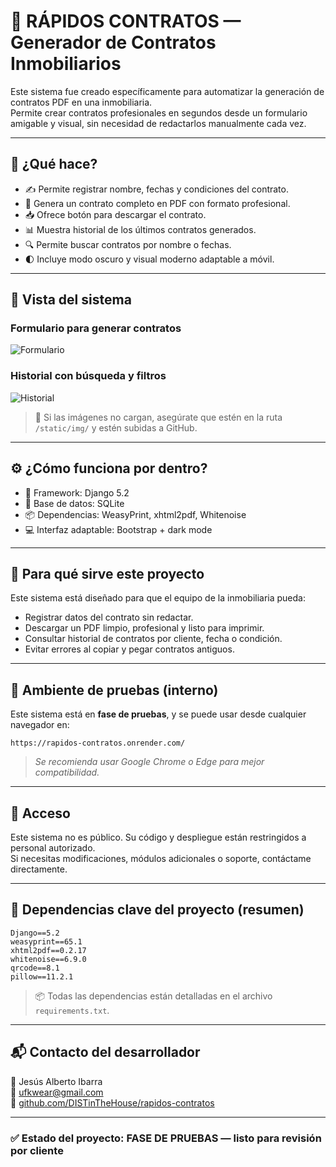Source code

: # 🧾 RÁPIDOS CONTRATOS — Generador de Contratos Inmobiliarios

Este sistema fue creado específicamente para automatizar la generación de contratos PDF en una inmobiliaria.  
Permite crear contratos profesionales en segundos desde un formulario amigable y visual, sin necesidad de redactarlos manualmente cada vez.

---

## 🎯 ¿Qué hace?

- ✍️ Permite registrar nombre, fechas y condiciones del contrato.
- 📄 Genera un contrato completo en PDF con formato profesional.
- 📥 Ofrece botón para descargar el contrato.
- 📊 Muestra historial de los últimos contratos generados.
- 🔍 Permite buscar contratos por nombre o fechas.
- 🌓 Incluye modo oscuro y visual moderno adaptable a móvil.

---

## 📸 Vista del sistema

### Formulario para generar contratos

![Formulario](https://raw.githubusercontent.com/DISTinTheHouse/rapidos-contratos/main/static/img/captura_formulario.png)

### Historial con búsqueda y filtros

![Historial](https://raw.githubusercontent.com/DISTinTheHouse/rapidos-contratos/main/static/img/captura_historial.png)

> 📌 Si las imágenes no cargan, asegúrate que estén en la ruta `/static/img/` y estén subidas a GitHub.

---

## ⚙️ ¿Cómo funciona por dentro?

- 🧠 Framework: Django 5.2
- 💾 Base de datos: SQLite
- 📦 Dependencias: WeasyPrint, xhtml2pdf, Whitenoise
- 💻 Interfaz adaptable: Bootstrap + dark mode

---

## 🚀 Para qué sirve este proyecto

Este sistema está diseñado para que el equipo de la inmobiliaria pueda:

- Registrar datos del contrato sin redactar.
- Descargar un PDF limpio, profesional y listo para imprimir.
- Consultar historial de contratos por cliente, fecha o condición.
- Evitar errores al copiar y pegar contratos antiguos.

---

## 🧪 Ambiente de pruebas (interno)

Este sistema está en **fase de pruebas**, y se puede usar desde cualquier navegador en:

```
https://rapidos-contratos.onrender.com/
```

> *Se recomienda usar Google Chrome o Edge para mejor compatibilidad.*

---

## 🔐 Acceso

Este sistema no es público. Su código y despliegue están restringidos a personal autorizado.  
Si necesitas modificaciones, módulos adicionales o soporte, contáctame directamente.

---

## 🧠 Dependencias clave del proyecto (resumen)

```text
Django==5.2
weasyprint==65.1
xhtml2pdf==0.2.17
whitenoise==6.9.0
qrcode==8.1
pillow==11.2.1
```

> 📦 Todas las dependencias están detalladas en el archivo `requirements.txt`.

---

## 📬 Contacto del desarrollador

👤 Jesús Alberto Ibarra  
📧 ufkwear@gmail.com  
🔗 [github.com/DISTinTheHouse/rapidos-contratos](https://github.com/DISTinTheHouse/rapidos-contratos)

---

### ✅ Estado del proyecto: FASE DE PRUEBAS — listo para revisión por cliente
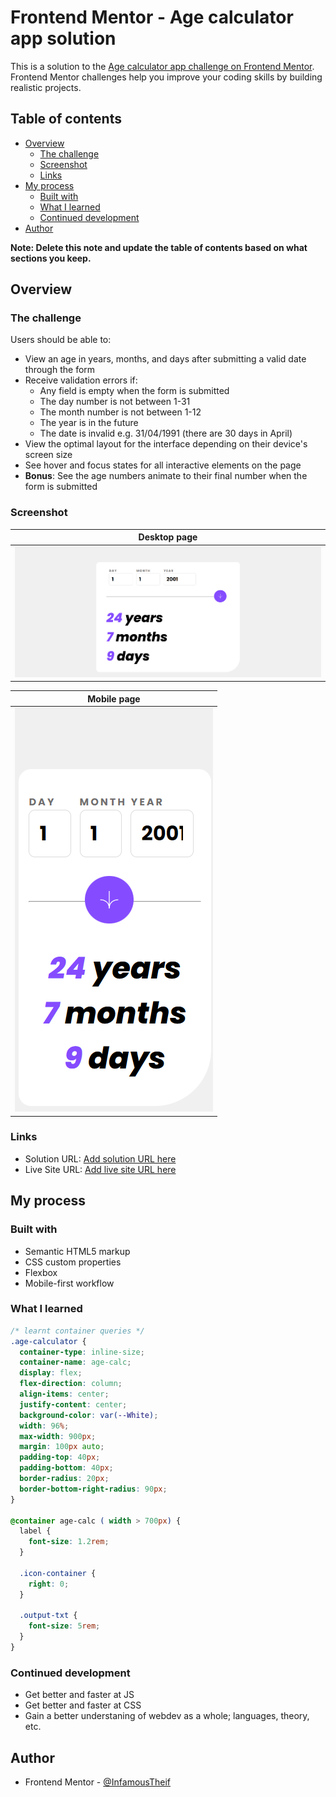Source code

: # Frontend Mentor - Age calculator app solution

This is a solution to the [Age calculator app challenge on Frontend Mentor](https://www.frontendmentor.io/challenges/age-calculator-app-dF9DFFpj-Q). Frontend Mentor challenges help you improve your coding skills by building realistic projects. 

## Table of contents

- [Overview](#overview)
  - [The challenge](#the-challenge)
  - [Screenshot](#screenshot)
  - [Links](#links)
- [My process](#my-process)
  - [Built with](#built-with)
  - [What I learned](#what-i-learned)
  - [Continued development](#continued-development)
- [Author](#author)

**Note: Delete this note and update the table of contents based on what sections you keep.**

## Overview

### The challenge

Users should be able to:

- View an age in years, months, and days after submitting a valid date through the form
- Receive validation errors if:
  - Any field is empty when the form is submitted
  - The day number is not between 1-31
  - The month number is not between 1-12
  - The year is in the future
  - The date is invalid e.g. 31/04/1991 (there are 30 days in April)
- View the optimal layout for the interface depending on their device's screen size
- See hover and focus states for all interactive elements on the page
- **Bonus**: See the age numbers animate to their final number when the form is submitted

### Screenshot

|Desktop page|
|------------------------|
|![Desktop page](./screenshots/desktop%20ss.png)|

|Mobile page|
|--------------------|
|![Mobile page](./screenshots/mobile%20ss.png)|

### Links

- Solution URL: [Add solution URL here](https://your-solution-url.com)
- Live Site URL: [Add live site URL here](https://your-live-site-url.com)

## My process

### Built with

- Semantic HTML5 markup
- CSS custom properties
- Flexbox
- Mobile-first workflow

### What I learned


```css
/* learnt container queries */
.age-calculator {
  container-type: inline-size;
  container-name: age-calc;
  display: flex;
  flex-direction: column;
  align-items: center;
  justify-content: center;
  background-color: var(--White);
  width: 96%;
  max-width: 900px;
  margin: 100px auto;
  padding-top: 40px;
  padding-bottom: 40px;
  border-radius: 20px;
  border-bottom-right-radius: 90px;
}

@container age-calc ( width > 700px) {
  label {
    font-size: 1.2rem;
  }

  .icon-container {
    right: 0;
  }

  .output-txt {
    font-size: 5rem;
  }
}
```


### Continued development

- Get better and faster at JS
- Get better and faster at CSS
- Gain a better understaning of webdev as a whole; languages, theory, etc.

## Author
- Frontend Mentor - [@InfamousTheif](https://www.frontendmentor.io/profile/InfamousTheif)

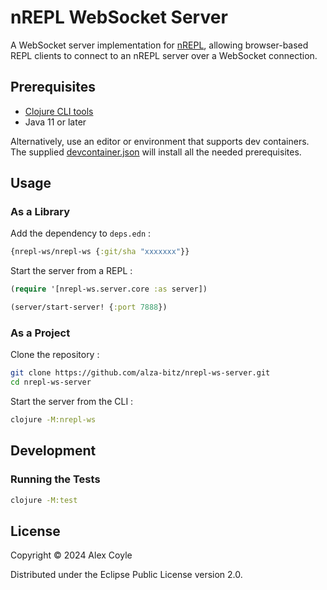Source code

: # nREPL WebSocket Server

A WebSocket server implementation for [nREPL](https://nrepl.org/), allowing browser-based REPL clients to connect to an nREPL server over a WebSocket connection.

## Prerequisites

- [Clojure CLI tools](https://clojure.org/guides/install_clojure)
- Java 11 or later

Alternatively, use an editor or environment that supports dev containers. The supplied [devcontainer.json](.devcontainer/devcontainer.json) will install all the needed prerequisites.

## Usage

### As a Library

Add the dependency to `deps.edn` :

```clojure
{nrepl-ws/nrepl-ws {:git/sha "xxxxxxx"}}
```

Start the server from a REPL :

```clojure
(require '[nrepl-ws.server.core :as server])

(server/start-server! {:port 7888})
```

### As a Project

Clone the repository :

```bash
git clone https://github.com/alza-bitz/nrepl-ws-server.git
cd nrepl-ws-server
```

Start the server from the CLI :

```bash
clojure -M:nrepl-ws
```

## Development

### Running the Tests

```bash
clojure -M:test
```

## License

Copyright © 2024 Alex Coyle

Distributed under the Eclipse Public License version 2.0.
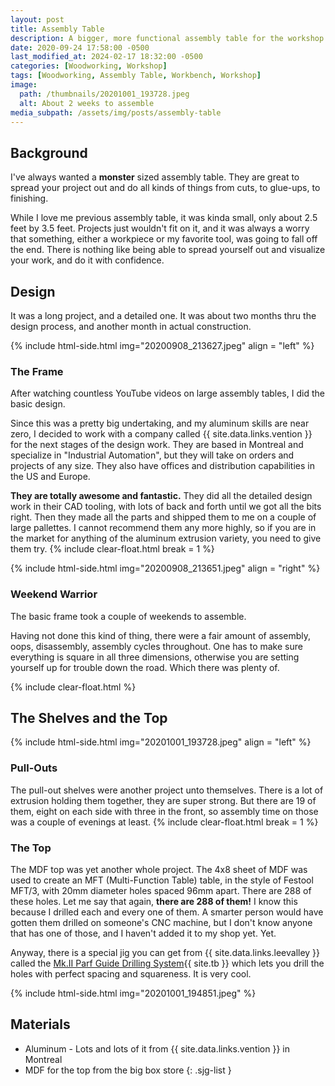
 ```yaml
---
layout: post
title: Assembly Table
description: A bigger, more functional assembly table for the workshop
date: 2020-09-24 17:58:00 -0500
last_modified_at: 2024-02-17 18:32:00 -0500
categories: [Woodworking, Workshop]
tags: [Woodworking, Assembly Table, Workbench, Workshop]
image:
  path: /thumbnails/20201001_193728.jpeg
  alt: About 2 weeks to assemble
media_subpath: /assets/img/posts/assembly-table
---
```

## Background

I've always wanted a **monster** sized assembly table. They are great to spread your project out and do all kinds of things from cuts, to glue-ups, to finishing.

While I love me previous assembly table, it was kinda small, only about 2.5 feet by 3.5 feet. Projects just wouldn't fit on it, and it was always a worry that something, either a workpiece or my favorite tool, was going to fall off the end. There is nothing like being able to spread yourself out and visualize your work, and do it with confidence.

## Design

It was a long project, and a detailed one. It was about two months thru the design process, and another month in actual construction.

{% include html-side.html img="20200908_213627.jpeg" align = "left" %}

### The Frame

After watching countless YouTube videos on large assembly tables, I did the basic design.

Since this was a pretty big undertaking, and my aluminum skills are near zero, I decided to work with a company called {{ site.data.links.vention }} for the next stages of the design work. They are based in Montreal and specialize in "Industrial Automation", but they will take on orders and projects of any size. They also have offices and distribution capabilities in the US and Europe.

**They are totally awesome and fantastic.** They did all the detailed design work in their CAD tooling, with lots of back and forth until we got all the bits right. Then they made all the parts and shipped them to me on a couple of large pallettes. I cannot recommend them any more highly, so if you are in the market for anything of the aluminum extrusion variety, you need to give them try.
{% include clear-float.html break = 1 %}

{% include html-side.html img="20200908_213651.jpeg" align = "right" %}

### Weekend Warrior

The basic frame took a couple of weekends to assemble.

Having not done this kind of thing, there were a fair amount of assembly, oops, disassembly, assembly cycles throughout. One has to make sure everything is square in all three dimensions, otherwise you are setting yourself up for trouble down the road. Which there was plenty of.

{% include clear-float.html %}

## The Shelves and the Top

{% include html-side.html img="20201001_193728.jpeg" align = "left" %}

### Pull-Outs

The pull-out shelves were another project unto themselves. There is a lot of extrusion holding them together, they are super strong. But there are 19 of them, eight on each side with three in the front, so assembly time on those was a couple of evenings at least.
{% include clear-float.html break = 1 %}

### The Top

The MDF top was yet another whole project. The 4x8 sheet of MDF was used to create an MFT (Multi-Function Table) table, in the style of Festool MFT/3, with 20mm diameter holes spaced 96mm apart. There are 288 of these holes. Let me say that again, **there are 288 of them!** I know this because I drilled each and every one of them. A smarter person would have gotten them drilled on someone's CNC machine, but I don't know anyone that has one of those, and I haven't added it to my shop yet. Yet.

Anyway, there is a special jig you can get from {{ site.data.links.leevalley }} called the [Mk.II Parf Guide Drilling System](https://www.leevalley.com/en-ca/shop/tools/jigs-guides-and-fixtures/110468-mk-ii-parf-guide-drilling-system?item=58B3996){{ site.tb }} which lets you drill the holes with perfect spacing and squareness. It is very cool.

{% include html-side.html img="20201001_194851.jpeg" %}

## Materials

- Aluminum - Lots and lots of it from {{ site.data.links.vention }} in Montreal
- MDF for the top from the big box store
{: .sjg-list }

WORK ORDER:
In the data above, which lines lie between the line with "Having not done" and the line with "The MDF top", inclusive? Print those lines exactly and nothing else.

RESPONSE:
Having not done this kind of thing, there were a fair amount of assembly, oops, disassembly, assembly cycles throughout. One has to make sure everything is square in all three dimensions, otherwise you are setting yourself up for trouble down the road. Which there was plenty of.

{% include clear-float.html %}

## The Shelves and the Top

{% include html-side.html img="20201001_193728.jpeg" align = "left" %}

### Pull-Outs

The pull-out shelves were another project unto themselves. There is a lot of extrusion holding them together, they are super strong. But there are 19 of them, eight on each side with three in the front, so assembly time on those was a couple of evenings at least.
{% include clear-float.html break = 1 %}

### The Top

The MDF top was yet another whole project. The 4x8 sheet of MDF was used to create an MFT (Multi-Function Table) table, in the style of Festool MFT/3, with 20mm diameter holes spaced 96mm apart. There are 288 of these holes. Let me say that again, **there are 288 of them!** I know this because I drilled each and every one of them. A smarter person would have gotten them drilled on someone's CNC machine, but I don't know anyone that has one of those, and I haven't added it to my shop yet. Yet.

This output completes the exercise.